最近、この辺では良くない噂が回ってくる。
噂と言うより都市伝説だろうか。
なんでも、八尺様が血濡れの鉈を持って襲ってくるのだとか。
どこの映画と混ざったらそんな噂になるんだと言いたい。
しかし最近のニュースではこの辺りの行方不明者ばかりの報道がされていて、そこから変な噂へと発展したらしい。
八尺様なんて、そんな非現実的な存在いる訳ないだろうに。
そんなことを考えながら、いつもと少し違う帰路に着く。
少し違う道、少し違って見える街並み。
そして、少し変わっている裏路地の肉屋。
通りから抜けてくる芳ばしい揚げ物の香り。
じゅうじゅう、ぱちぱちと、高温の油の中で衣が躍る音。
この音を聞くだけでもヨダレがとまらない。
パブロフの犬さながら、あの味が忘れられず条件反射のようになっているのだろう。
一度食べてからというもの、あの味が忘れられず、足が店へと向いてしまうのだ。
「……こんにちは」
「おや、こんにちは。今日も何か食べていくのかい?」
今日は朱色の三角頭巾を被って、黒い髪を高い位置でポニーテールにまとめている。
切れ長の糸目が和やかな曲線を描き、こちらを迎え入れてくれた。
「ぁ、はい。今日は……」
真新しいショーケースを覗き込む。
飴色に輝くコロッケ、どっしりとしたハムカツ。
あるいは、蒸したての湯気を吐き出している肉まんも捨てがたい。
どれにするか選んでいる時間が、もどかしくも楽しい。
迷った末に決めた。
「あの、メンチカツ……お願いします」
「……うん、わかったよ。今から揚げるから、そこでちょっと待っててね」
「あ、はい」
彼女が細い指先で指し示した先には、先客がいた。一匹の黒猫が、ショーケースの隅にちょこんと座っている。
あの猫は常連なのだろうか。まるで躾けられた犬のように、行儀良く尻尾を巻いて待ち続けている。
厨房からは、一層激しい揚げ物の音が響いてくる。
ただ過ぎる時間を黒いネコと見つめ合う事に浪費していく。
しばらくして、紙袋に包まれた熱々の塊が差し出された。
「はい、お待たせ。メンチカツだよ」
「ありがとうございます……。あの、あの黒猫はいつもいるんですか?」
代金の小銭を手渡し、気になっていたことを尋ねてみる。彼女は黒猫に視線を落とすと、どこか楽しげに口角を上げた。

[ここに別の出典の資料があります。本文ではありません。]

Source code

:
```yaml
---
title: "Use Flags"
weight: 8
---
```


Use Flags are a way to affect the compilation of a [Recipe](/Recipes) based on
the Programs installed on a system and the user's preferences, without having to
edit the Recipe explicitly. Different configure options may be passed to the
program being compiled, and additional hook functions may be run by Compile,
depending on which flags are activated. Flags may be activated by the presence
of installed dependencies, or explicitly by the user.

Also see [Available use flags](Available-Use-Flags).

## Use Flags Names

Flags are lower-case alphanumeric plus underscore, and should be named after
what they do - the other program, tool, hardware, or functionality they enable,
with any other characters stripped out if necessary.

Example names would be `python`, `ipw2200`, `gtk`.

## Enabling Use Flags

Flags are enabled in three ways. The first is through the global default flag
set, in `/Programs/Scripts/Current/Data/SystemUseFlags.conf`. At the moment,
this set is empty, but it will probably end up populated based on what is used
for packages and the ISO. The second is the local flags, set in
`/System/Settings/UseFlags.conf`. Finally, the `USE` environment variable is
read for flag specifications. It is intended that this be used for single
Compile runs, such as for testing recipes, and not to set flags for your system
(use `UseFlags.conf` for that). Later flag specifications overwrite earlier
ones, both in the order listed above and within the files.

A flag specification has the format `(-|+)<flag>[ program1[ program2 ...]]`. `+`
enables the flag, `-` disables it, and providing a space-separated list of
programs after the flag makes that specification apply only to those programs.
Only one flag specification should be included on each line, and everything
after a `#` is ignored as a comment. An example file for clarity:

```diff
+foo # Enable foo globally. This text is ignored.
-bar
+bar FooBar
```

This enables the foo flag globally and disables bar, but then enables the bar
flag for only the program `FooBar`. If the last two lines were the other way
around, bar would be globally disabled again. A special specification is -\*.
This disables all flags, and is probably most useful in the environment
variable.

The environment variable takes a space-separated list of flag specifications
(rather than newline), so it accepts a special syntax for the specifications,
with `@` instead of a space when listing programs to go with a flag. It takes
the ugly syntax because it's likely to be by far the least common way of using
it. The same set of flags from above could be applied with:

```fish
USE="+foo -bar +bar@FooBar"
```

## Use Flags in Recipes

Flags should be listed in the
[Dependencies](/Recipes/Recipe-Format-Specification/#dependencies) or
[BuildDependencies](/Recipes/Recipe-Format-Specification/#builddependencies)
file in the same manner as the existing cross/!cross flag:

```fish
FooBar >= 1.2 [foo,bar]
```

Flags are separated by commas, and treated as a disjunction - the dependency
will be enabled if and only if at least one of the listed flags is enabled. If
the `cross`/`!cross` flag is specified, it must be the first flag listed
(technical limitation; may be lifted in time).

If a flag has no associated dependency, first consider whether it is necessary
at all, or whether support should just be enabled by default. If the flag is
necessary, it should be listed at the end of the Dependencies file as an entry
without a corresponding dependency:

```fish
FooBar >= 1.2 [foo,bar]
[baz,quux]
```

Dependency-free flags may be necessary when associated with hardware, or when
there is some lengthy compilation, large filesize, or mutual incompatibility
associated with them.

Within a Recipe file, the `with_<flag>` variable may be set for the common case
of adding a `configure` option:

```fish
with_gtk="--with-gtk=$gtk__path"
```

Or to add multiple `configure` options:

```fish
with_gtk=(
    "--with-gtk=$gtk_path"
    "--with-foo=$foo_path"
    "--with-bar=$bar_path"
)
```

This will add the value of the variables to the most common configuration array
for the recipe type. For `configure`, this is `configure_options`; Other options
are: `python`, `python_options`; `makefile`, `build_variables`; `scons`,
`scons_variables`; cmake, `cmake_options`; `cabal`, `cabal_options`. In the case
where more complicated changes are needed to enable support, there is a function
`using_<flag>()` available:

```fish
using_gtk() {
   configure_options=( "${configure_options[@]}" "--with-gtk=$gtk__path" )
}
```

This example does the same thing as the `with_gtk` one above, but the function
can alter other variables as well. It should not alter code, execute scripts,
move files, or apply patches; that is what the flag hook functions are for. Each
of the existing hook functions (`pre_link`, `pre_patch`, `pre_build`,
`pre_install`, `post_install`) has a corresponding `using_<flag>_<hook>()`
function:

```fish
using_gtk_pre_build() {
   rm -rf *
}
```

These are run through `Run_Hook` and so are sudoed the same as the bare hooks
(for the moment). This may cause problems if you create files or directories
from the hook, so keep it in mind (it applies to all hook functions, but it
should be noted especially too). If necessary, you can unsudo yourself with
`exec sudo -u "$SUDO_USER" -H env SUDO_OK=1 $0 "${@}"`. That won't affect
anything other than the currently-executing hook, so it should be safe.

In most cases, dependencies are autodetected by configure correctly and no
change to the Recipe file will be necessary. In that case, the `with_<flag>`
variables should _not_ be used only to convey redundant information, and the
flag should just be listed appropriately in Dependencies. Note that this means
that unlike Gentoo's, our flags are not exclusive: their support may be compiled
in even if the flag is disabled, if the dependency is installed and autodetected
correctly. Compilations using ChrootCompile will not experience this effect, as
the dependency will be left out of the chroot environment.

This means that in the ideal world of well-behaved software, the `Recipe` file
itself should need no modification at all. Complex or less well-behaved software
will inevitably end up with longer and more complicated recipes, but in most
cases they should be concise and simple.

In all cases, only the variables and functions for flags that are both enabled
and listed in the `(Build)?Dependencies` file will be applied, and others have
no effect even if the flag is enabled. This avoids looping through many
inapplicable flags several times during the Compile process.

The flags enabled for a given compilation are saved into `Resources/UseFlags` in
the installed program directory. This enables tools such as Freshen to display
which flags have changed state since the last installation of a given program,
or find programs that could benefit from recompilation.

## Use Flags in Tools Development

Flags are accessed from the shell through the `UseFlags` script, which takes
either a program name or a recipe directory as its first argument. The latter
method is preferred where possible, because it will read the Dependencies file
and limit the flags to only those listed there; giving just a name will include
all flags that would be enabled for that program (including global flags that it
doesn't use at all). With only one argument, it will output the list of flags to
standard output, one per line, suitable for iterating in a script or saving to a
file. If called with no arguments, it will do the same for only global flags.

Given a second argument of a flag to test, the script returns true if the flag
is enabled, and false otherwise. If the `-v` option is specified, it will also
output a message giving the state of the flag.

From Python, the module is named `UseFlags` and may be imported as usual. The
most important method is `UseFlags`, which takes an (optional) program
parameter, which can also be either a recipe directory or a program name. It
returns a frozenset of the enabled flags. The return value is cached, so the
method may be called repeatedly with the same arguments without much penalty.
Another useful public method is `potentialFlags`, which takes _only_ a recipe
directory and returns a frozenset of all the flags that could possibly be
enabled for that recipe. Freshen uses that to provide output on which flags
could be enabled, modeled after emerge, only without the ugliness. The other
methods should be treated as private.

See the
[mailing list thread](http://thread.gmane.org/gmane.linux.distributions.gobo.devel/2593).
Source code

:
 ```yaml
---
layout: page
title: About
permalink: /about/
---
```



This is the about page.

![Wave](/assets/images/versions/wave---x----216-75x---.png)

「そうだね……常連さんだよ。クズ肉を漁っては食べていってしまうから、お行儀よくそこに居てもらうよう頼んだんだ。お利口さんだろう?」
猫に言葉が通じるものだろうか。
そんな疑問が浮かんだが、それよりも目の前のメンチカツから漂う魔力のような匂いに耐えられず思考を手放した。
一口齧ると、ザクッという快音と共に、しっかりと詰まった具材が姿を現す。
溢れ出す肉汁が、じゅわりと舌を焼きながら、ほろほろと口の中で解けていった。
肉の旨みが暴力的なまでに押し寄せてくる。
美味い。
いや、そんな言葉では足りない。文字通り、病みつきになる美味さだ。
「……おいしい?」
「あ、はい……! とても……信じられないくらいに」
「だろうね。ふふ、君のその顔を見てるだけで、十分伝わってくるよ」
彼女はそう言いながら、白く、綺麗な歯を見せて笑った。
初めて見た、彼女の露骨な感情の変化。
その完璧に整った白い歯が、なぜか獲物を前にした獣の牙のように見えて、一瞬、息をすることさえ忘れて心臓を跳ねさせた。